Erdogan sucht Eskalation

Eine Tote und Hunderte Verhaftete nach Razzien in der Türkei
Mit mehr als 5.000 Beamten ist die Polizei in der Türkei am Freitag morgen bei großangelegten Razzien in mehreren Städten des Landes sowohl gegen linke Gruppierungen als auch gegen Sympathisanten der Terrormiliz »Islamischer Staat« (IS) vorgegangen. Helikopter und gepanzerte Fahrzeuge kamen zum Einsatz, Spezialeinheiten stürmten Wohnungen und Vereinsräumlichkeiten in Bursa, Istanbul, Antalya und Izmir. Ersten Erkenntnissen zufolge befinden sich unter den Verhafteten auch 37 Ausländer. In Istanbul wurde ein Mensch während der Razzien getötet. Die türkischen Behörden behaupten, die junge Frau habe bewaffnet Widerstand gegen ihre Verhaftung geleistet. Das linke Anwaltsbüro Halkin Hukuk Bürosu (HHB) schreibt dagegen, es habe sich um eine »Hinrichtung« gehandelt.

Hintergrund der Repressionen, die sich hauptsächlich gegen die marxistisch-leninistische Volksbefreiungsfront (DHKP-C) und die verbotene Arbeiterpartei Kurdistans (PKK) richteten, ist das Massaker von Suruc. In der südosttürkischen Stadt hatte am vergangenen Montag ein mutmaßlicher IS-Selbstmordattentäter 32 Menschen mit in den Tod gerissen, die auf dem Weg in die zerstörte syrisch-kurdische Stadt Kobani waren. Dort wollten sie Hilfe beim Wiederaufbau leisten. Unmittelbar nach dem Anschlag erklärten kurdische und türkische linke Gruppierungen, dass die Regierungspartei AKP eine Mitschuld an dem Tod der 32 sozialistischen Aktivisten trage und man sie zur Verantwortung ziehen werde. »Die AKP unterstützt nicht nur den IS, sie führt auch selbst Massaker durch«, ließ das Exekutivkomitee der Arbeiterpartei Kurdistans, PKK, verlauten.

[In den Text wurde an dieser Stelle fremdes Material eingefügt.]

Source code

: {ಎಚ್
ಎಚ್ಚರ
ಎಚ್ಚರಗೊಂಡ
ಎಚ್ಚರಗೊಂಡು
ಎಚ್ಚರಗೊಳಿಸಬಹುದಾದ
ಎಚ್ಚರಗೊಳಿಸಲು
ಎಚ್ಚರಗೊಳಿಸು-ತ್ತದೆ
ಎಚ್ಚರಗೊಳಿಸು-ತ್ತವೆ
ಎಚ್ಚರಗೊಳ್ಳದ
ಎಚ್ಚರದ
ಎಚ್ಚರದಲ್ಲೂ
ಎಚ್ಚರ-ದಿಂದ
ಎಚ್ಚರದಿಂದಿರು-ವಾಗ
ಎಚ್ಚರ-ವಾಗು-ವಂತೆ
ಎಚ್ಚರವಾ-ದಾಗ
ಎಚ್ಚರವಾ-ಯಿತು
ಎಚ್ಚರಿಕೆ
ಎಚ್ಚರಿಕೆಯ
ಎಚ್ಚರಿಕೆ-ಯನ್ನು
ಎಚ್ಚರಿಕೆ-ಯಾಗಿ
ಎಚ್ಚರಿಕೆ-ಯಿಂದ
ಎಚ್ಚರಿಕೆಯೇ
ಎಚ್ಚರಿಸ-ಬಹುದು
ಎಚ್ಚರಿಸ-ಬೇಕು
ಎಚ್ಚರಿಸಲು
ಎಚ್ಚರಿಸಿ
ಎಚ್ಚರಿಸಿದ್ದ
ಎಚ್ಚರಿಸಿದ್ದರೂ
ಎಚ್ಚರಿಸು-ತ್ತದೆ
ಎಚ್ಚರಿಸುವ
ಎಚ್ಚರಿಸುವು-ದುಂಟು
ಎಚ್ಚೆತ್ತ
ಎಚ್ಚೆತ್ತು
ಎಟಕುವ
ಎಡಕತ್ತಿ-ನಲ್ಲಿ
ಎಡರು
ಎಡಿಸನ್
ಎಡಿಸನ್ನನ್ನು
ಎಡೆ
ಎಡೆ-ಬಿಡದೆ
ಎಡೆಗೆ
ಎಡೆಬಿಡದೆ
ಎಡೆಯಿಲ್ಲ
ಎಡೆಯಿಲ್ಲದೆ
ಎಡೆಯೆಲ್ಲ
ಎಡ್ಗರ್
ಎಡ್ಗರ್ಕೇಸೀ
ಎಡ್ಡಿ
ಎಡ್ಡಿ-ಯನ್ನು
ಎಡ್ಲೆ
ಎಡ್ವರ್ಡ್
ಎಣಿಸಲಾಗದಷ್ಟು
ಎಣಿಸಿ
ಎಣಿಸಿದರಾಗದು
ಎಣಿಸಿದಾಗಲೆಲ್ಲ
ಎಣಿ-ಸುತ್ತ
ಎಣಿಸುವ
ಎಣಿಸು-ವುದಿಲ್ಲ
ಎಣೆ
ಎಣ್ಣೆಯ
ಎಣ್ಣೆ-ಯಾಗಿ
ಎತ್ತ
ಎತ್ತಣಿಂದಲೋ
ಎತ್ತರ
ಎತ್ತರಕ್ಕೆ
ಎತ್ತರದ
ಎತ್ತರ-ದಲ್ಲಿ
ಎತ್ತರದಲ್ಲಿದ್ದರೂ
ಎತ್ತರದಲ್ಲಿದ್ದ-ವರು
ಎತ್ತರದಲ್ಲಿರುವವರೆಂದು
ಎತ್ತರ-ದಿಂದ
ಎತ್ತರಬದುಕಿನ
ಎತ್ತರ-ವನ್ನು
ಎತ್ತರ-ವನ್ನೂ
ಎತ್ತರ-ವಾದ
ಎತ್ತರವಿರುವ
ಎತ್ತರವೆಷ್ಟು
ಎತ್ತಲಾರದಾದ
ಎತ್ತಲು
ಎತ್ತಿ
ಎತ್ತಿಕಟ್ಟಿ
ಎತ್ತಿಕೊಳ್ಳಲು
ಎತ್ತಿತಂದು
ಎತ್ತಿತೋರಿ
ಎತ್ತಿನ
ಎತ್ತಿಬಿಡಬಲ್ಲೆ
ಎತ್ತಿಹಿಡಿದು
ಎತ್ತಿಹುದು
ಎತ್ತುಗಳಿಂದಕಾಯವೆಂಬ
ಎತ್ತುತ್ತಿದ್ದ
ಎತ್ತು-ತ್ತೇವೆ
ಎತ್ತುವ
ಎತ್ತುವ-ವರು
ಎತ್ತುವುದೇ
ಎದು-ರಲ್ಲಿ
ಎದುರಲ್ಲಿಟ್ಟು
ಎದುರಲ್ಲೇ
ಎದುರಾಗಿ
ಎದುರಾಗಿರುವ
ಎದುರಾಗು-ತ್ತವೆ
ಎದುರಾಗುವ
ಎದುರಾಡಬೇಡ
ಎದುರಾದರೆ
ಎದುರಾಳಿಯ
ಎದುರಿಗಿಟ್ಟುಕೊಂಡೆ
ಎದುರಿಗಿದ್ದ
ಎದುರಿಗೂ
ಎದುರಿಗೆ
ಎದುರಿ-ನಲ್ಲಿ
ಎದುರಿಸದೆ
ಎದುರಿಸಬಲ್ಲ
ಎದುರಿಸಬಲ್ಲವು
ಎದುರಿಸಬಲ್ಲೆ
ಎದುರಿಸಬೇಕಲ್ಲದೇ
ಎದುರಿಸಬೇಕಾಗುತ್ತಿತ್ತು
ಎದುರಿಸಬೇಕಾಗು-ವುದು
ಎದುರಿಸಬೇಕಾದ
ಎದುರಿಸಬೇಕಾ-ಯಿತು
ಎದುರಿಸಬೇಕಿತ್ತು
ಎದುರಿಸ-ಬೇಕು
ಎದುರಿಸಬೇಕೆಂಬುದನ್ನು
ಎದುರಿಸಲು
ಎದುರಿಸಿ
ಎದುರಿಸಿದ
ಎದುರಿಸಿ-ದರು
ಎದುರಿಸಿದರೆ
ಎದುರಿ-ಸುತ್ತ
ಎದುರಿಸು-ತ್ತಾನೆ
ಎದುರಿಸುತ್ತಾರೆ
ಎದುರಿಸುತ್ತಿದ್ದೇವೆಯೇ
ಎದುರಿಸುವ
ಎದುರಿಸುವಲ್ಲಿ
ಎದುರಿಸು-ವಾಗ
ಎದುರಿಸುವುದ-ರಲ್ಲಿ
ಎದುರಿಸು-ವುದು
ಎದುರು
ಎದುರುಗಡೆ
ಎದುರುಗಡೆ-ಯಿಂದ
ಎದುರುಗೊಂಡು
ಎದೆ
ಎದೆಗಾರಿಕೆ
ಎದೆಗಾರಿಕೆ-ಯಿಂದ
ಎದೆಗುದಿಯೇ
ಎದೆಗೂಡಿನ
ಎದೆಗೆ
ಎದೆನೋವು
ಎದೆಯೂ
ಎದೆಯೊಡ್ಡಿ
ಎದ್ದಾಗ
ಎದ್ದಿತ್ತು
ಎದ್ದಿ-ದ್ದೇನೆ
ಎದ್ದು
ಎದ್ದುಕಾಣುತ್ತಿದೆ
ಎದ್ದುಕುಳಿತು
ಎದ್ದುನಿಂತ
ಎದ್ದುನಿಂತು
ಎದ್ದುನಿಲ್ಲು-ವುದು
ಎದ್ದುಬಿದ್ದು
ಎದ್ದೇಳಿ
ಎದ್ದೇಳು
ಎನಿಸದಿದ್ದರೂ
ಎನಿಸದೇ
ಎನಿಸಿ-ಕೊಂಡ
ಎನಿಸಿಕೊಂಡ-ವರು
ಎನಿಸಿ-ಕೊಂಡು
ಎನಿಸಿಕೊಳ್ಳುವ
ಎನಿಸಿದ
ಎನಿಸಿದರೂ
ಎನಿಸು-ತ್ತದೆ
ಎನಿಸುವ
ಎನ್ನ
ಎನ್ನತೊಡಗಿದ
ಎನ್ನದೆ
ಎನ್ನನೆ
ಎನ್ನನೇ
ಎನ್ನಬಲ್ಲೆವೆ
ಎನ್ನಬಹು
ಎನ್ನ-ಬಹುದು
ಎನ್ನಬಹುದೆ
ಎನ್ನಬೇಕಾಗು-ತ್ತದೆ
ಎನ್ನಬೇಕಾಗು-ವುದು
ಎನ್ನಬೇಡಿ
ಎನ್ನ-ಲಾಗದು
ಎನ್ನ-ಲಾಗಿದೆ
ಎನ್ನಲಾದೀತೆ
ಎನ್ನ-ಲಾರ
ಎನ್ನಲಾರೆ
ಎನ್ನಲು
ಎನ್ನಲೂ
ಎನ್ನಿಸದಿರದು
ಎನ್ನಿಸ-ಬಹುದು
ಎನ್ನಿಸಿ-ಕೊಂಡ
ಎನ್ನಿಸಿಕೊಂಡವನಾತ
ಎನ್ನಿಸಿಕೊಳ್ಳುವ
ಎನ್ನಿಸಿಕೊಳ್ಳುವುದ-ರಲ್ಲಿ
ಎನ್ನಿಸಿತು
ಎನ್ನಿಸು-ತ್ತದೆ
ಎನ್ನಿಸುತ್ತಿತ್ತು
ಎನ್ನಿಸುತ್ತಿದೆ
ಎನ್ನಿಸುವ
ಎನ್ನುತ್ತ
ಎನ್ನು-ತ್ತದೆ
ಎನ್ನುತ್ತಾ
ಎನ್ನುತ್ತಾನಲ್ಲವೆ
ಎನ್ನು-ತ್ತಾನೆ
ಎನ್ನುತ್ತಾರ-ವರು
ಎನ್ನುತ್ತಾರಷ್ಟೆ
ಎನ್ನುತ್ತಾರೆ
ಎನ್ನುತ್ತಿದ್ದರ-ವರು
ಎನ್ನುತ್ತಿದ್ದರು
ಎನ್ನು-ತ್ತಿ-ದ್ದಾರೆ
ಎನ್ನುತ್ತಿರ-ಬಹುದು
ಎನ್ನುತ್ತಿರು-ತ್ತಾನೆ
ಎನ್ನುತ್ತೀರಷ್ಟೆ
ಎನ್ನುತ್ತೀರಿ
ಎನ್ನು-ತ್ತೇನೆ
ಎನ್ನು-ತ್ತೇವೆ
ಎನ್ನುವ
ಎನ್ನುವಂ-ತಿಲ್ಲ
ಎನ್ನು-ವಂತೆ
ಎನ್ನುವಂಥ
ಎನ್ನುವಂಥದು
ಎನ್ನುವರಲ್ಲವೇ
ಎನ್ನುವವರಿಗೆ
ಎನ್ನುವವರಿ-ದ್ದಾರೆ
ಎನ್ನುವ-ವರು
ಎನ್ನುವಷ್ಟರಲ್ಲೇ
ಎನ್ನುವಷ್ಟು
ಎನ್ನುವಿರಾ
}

Nach der Bluttat kam es in der gesamten Türkei zu – teilweise bewaffneten – Massenprotesten, bei denen sich eine erstaunliche Einigkeit zwischen den ansonsten zerstrittenen Fraktionen der kurdischen und türkischen Linken zeigte. Der militärische Arm der PKK, die Hêzên Parastina Gel (HPG), tötete bei »Strafaktionen« in der Stadt Ceylanpinar zwei Polizisten. Die Jugendorganisation der PKK, YDG-H, bekannte sich zur Tötung von zwei IS-Sympathisanten. Der sogenannte Friedensprozess zwischen der AKP-Regierung und der kurdischen Befreiungsbewegung, den das türkische Militär ohnehin immer wieder verletzt hatte, dürfte nach den neuesten Entwicklungen endgültig gescheitert sein.

Ankara ist nun bemüht, die Razzien verschwörungstheoretisch als einen Schlag gegen einen vermeintlichen »Parallelstaat« darzustellen. »Worum es tatsächlich geht, ist, dass die Regierung sich vor der Dynamik der linken Bewegung nach Suruc fürchtet. Sie will die Eskalation. Erdogan will den Bürgerkrieg«, erklärte ein linker Aktivist aus Istanbul, der anonym bleiben wollte, gegenüber junge Welt. Unmittelbar nach den Razzien kam es erneut in mehreren Stadtteilen Istanbuls zu Auseinandersetzungen zwischen der Bevölkerung und der Polizei.